*** SOURCE INFORMATION ***

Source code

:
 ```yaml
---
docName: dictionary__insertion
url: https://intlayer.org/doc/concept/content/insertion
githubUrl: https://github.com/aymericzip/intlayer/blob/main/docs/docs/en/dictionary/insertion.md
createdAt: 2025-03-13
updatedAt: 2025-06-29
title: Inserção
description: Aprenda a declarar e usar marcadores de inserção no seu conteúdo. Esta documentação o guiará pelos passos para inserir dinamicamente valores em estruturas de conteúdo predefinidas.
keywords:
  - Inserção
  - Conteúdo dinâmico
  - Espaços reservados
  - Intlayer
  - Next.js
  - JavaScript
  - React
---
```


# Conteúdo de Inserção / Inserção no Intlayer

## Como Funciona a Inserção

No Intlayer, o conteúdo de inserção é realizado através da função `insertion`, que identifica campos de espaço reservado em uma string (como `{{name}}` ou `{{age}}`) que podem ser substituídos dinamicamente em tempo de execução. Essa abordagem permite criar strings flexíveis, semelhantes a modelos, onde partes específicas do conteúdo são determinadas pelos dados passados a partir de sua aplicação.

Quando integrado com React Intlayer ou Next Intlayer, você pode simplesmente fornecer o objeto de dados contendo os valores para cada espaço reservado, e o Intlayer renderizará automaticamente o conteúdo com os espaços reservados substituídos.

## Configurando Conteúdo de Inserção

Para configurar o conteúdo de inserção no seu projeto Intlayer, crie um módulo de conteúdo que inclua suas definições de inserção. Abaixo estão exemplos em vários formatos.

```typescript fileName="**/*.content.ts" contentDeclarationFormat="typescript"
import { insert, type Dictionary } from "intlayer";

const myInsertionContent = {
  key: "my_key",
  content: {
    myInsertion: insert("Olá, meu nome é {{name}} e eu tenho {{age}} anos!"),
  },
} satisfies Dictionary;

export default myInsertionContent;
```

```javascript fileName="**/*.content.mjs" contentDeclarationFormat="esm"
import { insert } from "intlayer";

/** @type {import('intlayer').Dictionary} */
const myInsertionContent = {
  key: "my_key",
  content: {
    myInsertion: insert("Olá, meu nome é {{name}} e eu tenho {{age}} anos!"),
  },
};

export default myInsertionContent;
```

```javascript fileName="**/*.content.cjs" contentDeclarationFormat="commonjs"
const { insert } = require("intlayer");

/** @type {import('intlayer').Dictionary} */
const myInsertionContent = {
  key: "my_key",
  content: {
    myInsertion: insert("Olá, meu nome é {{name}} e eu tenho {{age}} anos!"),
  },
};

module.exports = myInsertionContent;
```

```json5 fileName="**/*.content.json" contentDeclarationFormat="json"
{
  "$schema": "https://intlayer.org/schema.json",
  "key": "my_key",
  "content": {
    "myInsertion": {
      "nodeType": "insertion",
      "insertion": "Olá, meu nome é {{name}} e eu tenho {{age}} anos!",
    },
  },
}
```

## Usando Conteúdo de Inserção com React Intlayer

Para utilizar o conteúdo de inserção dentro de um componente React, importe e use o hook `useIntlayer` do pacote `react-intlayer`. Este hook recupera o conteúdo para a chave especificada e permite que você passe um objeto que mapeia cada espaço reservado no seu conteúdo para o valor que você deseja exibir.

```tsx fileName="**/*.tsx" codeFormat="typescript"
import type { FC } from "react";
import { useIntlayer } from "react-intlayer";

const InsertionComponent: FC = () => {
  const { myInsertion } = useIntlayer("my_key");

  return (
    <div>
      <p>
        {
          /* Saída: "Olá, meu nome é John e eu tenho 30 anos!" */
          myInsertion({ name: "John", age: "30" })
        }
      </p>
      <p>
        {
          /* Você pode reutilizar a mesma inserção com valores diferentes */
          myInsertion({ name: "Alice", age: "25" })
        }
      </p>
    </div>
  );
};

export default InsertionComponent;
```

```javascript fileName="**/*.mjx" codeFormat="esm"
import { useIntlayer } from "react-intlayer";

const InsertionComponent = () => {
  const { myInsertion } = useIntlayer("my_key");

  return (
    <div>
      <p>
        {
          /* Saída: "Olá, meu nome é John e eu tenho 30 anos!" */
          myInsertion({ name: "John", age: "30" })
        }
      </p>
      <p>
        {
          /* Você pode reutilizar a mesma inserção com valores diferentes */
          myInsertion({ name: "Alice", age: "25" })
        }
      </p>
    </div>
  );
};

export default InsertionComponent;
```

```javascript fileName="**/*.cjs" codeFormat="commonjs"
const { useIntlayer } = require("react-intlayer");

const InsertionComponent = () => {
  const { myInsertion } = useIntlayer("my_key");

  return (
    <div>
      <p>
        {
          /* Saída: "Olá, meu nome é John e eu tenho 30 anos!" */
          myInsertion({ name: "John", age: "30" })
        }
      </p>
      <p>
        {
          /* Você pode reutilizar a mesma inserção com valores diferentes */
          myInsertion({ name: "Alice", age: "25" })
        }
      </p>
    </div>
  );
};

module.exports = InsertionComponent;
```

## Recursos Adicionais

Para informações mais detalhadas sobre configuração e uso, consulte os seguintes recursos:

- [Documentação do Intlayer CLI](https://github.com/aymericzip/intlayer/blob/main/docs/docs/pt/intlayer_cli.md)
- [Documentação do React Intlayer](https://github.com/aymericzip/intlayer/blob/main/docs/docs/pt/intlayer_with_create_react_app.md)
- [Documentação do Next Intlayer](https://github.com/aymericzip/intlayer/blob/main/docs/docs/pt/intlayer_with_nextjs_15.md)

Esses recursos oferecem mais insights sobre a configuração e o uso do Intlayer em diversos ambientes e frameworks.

*** End of SOURCE INFORMATION ***

Reproduce the entries above in full, so that each one reads exactly as before.

**RESULT:**
Source code

:
 ```yaml
---
docName: dictionary__insertion
url: https://intlayer.org/doc/concept/content/insertion
githubUrl: https://github.com/aymericzip/intlayer/blob/main/docs/docs/en/dictionary/insertion.md
createdAt: 2025-03-13
updatedAt: 2025-06-29
title: Inserção
description: Aprenda a declarar e usar marcadores de inserção no seu conteúdo. Esta documentação o guiará pelos passos para inserir dinamicamente valores em estruturas de conteúdo predefinidas.
keywords:
  - Inserção
  - Conteúdo dinâmico
  - Espaços reservados
  - Intlayer
  - Next.js
  - JavaScript
  - React
---
```


# Conteúdo de Inserção / Inserção no Intlayer

## Como Funciona a Inserção

No Intlayer, o conteúdo de inserção é realizado através da função `insertion`, que identifica campos de espaço reservado em uma string (como `{{name}}` ou `{{age}}`) que podem ser substituídos dinamicamente em tempo de execução. Essa abordagem permite criar strings flexíveis, semelhantes a modelos, onde partes específicas do conteúdo são determinadas pelos dados passados a partir de sua aplicação.

Quando integrado com React Intlayer ou Next Intlayer, você pode simplesmente fornecer o objeto de dados contendo os valores para cada espaço reservado, e o Intlayer renderizará automaticamente o conteúdo com os espaços reservados substituídos.

## Configurando Conteúdo de Inserção

Para configurar o conteúdo de inserção no seu projeto Intlayer, crie um módulo de conteúdo que inclua suas definições de inserção. Abaixo estão exemplos em vários formatos.

```typescript fileName="**/*.content.ts" contentDeclarationFormat="typescript"
import { insert, type Dictionary } from "intlayer";

const myInsertionContent = {
  key: "my_key",
  content: {
    myInsertion: insert("Olá, meu nome é {{name}} e eu tenho {{age}} anos!"),
  },
} satisfies Dictionary;

export default myInsertionContent;
```

```javascript fileName="**/*.content.mjs" contentDeclarationFormat="esm"
import { insert } from "intlayer";

/** @type {import('intlayer').Dictionary} */
const myInsertionContent = {
  key: "my_key",
  content: {
    myInsertion: insert("Olá, meu nome é {{name}} e eu tenho {{age}} anos!"),
  },
};

export default myInsertionContent;
```

```javascript fileName="**/*.content.cjs" contentDeclarationFormat="commonjs"
const { insert } = require("intlayer");

/** @type {import('intlayer').Dictionary} */
const myInsertionContent = {
  key: "my_key",
  content: {
    myInsertion: insert("Olá, meu nome é {{name}} e eu tenho {{age}} anos!"),
  },
};

module.exports = myInsertionContent;
```

```json5 fileName="**/*.content.json" contentDeclarationFormat="json"
{
  "$schema": "https://intlayer.org/schema.json",
  "key": "my_key",
  "content": {
    "myInsertion": {
      "nodeType": "insertion",
      "insertion": "Olá, meu nome é {{name}} e eu tenho {{age}} anos!",
    },
  },
}
```

## Usando Conteúdo de Inserção com React Intlayer

Para utilizar o conteúdo de inserção dentro de um componente React, importe e use o hook `useIntlayer` do pacote `react-intlayer`. Este hook recupera o conteúdo para a chave especificada e permite que você passe um objeto que mapeia cada espaço reservado no seu conteúdo para o valor que você deseja exibir.

```tsx fileName="**/*.tsx" codeFormat="typescript"
import type { FC } from "react";
import { useIntlayer } from "react-intlayer";

const InsertionComponent: FC = () => {
  const { myInsertion } = useIntlayer("my_key");

  return (
    <div>
      <p>
        {
          /* Saída: "Olá, meu nome é John e eu tenho 30 anos!" */
          myInsertion({ name: "John", age: "30" })
        }
      </p>
      <p>
        {
          /* Você pode reutilizar a mesma inserção com valores diferentes */
          myInsertion({ name: "Alice", age: "25" })
        }
      </p>
    </div>
  );
};

export default InsertionComponent;
```

```javascript fileName="**/*.mjx" codeFormat="esm"
import { useIntlayer } from "react-intlayer";

const InsertionComponent = () => {
  const { myInsertion } = useIntlayer("my_key");

  return (
    <div>
      <p>
        {
          /* Saída: "Olá, meu nome é John e eu tenho 30 anos!" */
          myInsertion({ name: "John", age: "30" })
        }
      </p>
      <p>
        {
          /* Você pode reutilizar a mesma inserção com valores diferentes */
          myInsertion({ name: "Alice", age: "25" })
        }
      </p>
    </div>
  );
};

export default InsertionComponent;
```

```javascript fileName="**/*.cjs" codeFormat="commonjs"
const { useIntlayer } = require("react-intlayer");

const InsertionComponent = () => {
  const { myInsertion } = useIntlayer("my_key");

  return (
    <div>
      <p>
        {
          /* Saída: "Olá, meu nome é John e eu tenho 30 anos!" */
          myInsertion({ name: "John", age: "30" })
        }
      </p>
      <p>
        {
          /* Você pode reutilizar a mesma inserção com valores diferentes */
          myInsertion({ name: "Alice", age: "25" })
        }
      </p>
    </div>
  );
};

module.exports = InsertionComponent;
```

## Recursos Adicionais

Para informações mais detalhadas sobre configuração e uso, consulte os seguintes recursos:

- [Documentação do Intlayer CLI](https://github.com/aymericzip/intlayer/blob/main/docs/docs/pt/intlayer_cli.md)
- [Documentação do React Intlayer](https://github.com/aymericzip/intlayer/blob/main/docs/docs/pt/intlayer_with_create_react_app.md)
- [Documentação do Next Intlayer](https://github.com/aymericzip/intlayer/blob/main/docs/docs/pt/intlayer_with_nextjs_15.md)

Esses recursos oferecem mais insights sobre a configuração e o uso do Intlayer em diversos ambientes e frameworks.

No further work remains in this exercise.